L'Équipe de Nettoyage : Dompter l'IA Bavarde
Pour les questions ouvertes, le problème était l'inverse. Les ordinateurs étaient trop bavards. Ils aiment expliquer leur raisonnement, dire « Voici la réponse », ou utiliser des balises XML sophistiquées comme <answer>. Le système de notation, cependant, ne voulait que la réponse brute.
L'équipe a traité cela comme un éditeur strict. Ils ont utilisé un « prompt concis » qui disait à l'ordinateur : « Arrête de réfléchir à voix haute. Donne-moi juste la réponse. » Ensuite, ils ont passé les réponses à travers une « équipe de nettoyage » (un ensemble de règles) qui supprimait les mots superflus, les traces de raisonnement ou les erreurs de formatage. Ils ont également combiné les réponses de plusieurs modèles informatiques différents. Si un modèle disait « 50 kg » et un autre « 50 kilogrammes », le système comprenait qu'ils étaient identiques et choisissait le meilleur. Ce nettoyage et cette combinaison méticuleux ont permis de remporter la première place dans la catégorie des questions ouvertes avec un score de 0,6488 (mesuré par une métrique appelée COMET).

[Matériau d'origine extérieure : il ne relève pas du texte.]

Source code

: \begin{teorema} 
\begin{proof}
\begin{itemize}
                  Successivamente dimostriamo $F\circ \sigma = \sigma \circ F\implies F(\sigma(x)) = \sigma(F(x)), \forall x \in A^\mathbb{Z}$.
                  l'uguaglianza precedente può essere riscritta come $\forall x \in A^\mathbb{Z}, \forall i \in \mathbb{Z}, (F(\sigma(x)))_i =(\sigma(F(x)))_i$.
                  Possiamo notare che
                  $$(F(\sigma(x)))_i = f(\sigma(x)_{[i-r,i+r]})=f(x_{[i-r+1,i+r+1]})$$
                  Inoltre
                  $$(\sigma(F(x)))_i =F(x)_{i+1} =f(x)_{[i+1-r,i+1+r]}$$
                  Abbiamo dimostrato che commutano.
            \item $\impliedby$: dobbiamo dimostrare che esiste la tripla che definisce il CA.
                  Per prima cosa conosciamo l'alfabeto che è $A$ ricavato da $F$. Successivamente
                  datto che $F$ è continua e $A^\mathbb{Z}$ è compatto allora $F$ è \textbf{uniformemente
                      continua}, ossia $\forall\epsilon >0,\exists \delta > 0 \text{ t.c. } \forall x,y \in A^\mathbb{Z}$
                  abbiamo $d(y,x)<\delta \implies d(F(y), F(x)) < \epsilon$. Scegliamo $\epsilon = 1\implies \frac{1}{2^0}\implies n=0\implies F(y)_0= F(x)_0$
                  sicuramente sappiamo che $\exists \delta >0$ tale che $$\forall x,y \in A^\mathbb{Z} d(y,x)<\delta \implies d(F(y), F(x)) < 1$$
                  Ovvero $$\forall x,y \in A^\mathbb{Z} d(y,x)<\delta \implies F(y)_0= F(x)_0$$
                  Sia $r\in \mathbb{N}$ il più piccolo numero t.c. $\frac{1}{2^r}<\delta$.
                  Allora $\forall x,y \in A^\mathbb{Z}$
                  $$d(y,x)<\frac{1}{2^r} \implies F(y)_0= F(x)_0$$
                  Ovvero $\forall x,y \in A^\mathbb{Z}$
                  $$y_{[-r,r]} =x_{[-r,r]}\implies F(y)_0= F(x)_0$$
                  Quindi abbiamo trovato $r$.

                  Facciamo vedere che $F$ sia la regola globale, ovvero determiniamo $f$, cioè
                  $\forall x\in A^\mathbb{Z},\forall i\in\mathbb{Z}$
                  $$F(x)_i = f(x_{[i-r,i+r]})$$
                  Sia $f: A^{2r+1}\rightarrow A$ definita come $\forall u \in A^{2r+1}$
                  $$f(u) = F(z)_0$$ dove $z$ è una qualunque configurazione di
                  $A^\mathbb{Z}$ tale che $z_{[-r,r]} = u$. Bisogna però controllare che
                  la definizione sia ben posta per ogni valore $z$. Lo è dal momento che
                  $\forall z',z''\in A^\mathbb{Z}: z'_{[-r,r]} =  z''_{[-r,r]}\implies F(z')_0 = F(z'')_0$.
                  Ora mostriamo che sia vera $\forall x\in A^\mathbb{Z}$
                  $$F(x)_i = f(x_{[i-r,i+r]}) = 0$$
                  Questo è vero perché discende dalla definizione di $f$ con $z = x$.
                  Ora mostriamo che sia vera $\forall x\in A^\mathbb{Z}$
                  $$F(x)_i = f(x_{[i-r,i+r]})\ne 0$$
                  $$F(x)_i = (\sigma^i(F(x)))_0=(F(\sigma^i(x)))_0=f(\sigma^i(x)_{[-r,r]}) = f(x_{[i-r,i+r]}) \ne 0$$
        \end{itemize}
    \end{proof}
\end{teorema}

Les « Ne Pas Faire » Surprenants : Ce qui n'a pas fonctionné
L'équipe a essayé deux choses que beaucoup pensent être utiles, mais qui ont en fait fait baisser les scores.

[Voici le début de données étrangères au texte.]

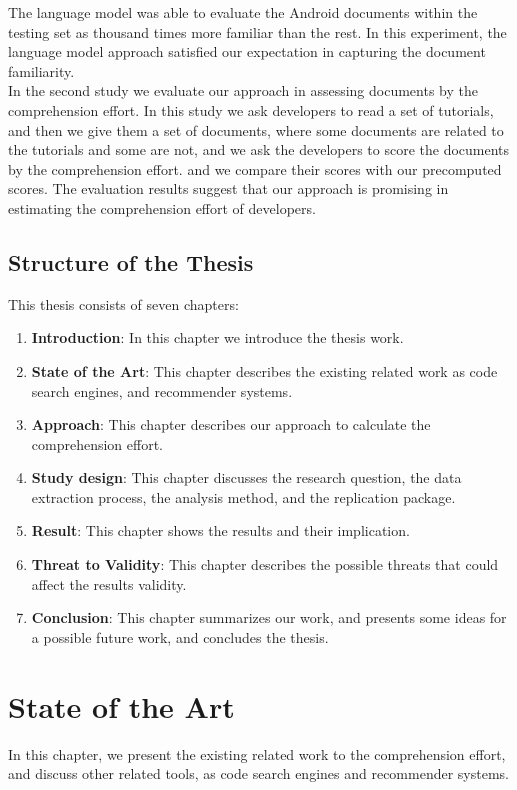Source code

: \documentclass[12pt,mscthesis]{usiinfthesis}
\begin{document}
	 The language model was able to evaluate the Android documents within the testing set as thousand times more familiar than the rest. 
	 In this experiment, the language model approach satisfied our expectation in capturing the document familiarity.\\

	 In the second study we evaluate our approach in assessing documents by the comprehension effort. In this study we ask developers to read a set of tutorials, and then we give them a set of documents, where some documents are related to the tutorials and some are not, and we ask the developers to score the documents by the comprehension effort. and we compare their scores with our precomputed scores. The evaluation results suggest that our approach is promising in estimating the comprehension effort of developers. 


	\section{Structure of the Thesis}
	This thesis consists of seven chapters: 
	\begin{enumerate}
	
		\item \textbf{Introduction}: In this chapter we introduce the thesis work.
		\item \textbf{State of the Art}: This chapter describes the existing related work as code search engines, and recommender systems.
		\item \textbf{Approach}: This chapter describes our approach to calculate the comprehension effort.
		\item \textbf{Study design}: This chapter discusses the research question, the data extraction process, the analysis method, and the replication package.
		\item \textbf{Result}: This chapter shows the results and their implication.
		\item \textbf{Threat to Validity}: This chapter describes the possible threats that could affect the results validity.
		\item \textbf{Conclusion}: This chapter summarizes our work, and presents some ideas for a possible future work, and concludes the thesis.
	\end{enumerate}
\chapter{State of the Art}
	In this chapter, we present the existing related work to the comprehension effort, and discuss other related tools, as code search engines and recommender systems.
\end{document}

- La Fiche de Référence (OCR) : Ils ont essayé de nourrir l'ordinateur avec une transcription textuelle de l'image (en utilisant un outil d'OCR) pour l'aider à lire le texte. Mais cela s'est retourné contre eux. La transcription contenait souvent des fautes de frappe, des formules brisées ou un mauvais ordre de mots. C'était comme donner à un étudiant une fiche de référence remplie d'erreurs ; cela a plus confondu l'ordinateur que l'image elle-même.

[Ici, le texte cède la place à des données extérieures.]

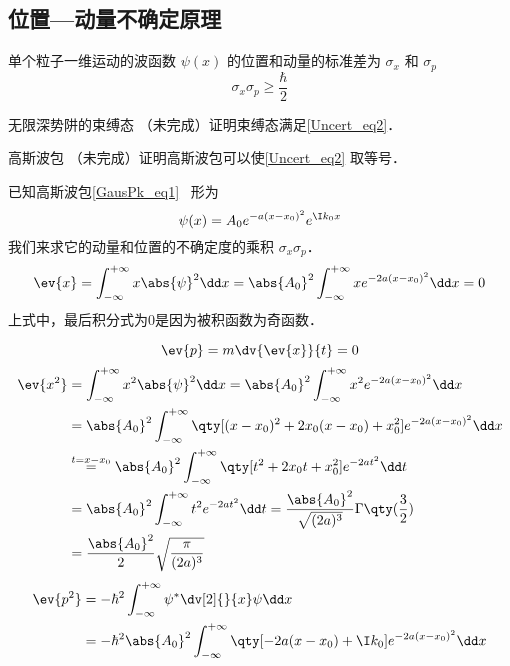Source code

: 

\subsection{位置—动量不确定原理}
单个粒子一维运动的波函数 $\psi(x)$ 的位置和动量的标准差为 $\sigma_x$ 和 $\sigma_p$
\begin{equation}\label{Uncert_eq2}
\sigma_x \sigma_p \geqslant \frac{\hbar}{2}
\end{equation}

\begin{example}{无限深势阱的束缚态}\label{Uncert_ex2}
（未完成）证明束缚态满足\autoref{Uncert_eq2}．
\end{example}

\begin{example}{高斯波包}\label{Uncert_ex1}
（未完成）证明高斯波包可以使\autoref{Uncert_eq2} 取等号．

已知高斯波包\autoref{GausPk_eq1}~ 形为
\begin{equation}
\psi(x)=A_0e^{-a(x-x_0)^2}e^{\I k_0x}
\end{equation}
我们来求它的动量和位置的不确定度的乘积 $\sigma_x\sigma_p$．
\begin{equation}
\ev{x}=\int_{-\infty}^{+\infty}x\abs{\psi}^2\dd x=\abs{A_0}^2\int_{-\infty}^{+\infty}xe^{-2a(x-x_0)^2}\dd x=0
\end{equation}
上式中，最后积分式为0是因为被积函数为奇函数．

\begin{equation}
\ev{p}=m\dv{\ev{x}}{t}=0
\end{equation}
\begin{equation}
\begin{aligned}
\ev{x^2}&=\int_{-\infty}^{+\infty}x^2\abs{\psi}^2\dd x=\abs{A_0}^2\int_{-\infty}^{+\infty}x^2e^{-2a(x-x_0)^2}\dd x\\
&=\abs{A_0}^2\int_{-\infty}^{+\infty}\qty[(x-x_0)^2+2x_0(x-x_0)+x_0^2]e^{-2a(x-x_0)^2}\dd x\\
&\overset{t=x-x_0}{=}\abs{A_0}^2\int_{-\infty}^{+\infty}\qty[t^2+2x_0t+x_0^2]e^{-2at^2}\dd t\\
&=\abs{A_0}^2\int_{-\infty}^{+\infty}t^2e^{-2at^2}\dd t
=\frac{\abs{A_0}^2}{\sqrt{(2a)^3}}\Gamma\qty(\frac{3}{2})\\
&=\frac{\abs{A_0}^2}{2}\sqrt{\frac{\pi}{(2a)^3}}
\end{aligned}
\end{equation}
\begin{equation}
\begin{aligned}
\ev{p^2}&=-\hbar^2 \int_{-\infty}^{+\infty}\psi^{*}\dv[2]{}{x}\psi\dd x\\
&=-\hbar^2\abs{A_0}^2\int_{-\infty}^{+\infty}\qty[-2a(x-x_0)+\I k_0]e^{-2a(x-x_0)^2}\dd x\\
\end{aligned}
\end{equation}

\end{example}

- Le Cours Intensif (Fine-Tuning) : Ils ont essayé d'« enseigner » spécifiquement à l'ordinateur les questions de l'examen en utilisant une méthode appelée fine-tuning LoRA. Ils pensaient que cela ferait de l'ordinateur un expert. Au lieu de cela, cela l'a rendu moins bon. Le papier suggère que l'ordinateur était déjà assez intelligent pour lire les images, et que tenter de le réentraîner sur un petit jeu de données désordonné a simplement perturbé ses capacités naturelles.
La Conclusion
La grande leçon de ce papier ne porte pas sur l'invention d'un nouveau cerveau super intelligent. Il s'agit de l'ingénierie d'inférence — ce qui est une façon sophistiquée de dire « comment nous demandons à l'ordinateur de faire son travail ». Les auteurs ont découvert qu'un modèle informatique puissant, lorsqu'il reçoit des règles strictes, des entrées propres et un bon processus de nettoyage, peut surpasser un modèle légèrement plus intelligent qui est laissé à lui-même pour être désordonné.
Ils ont montré qu'il n'est pas toujours nécessaire de rendre l'IA plus grande ou de l'entraîner plus durement. Parfois, il suffit de lui dire de se taire, de choisir la bonne lettre et de rendre une feuille de réponses propre. En se concentrant sur ces détails pratiques, ils ont transformé des modèles de vision-langage puissants en gagnants de compétitions fiables, prouvant que parfois, la meilleure façon de résoudre un problème est de gérer la sortie, et non de simplement améliorer le moteur.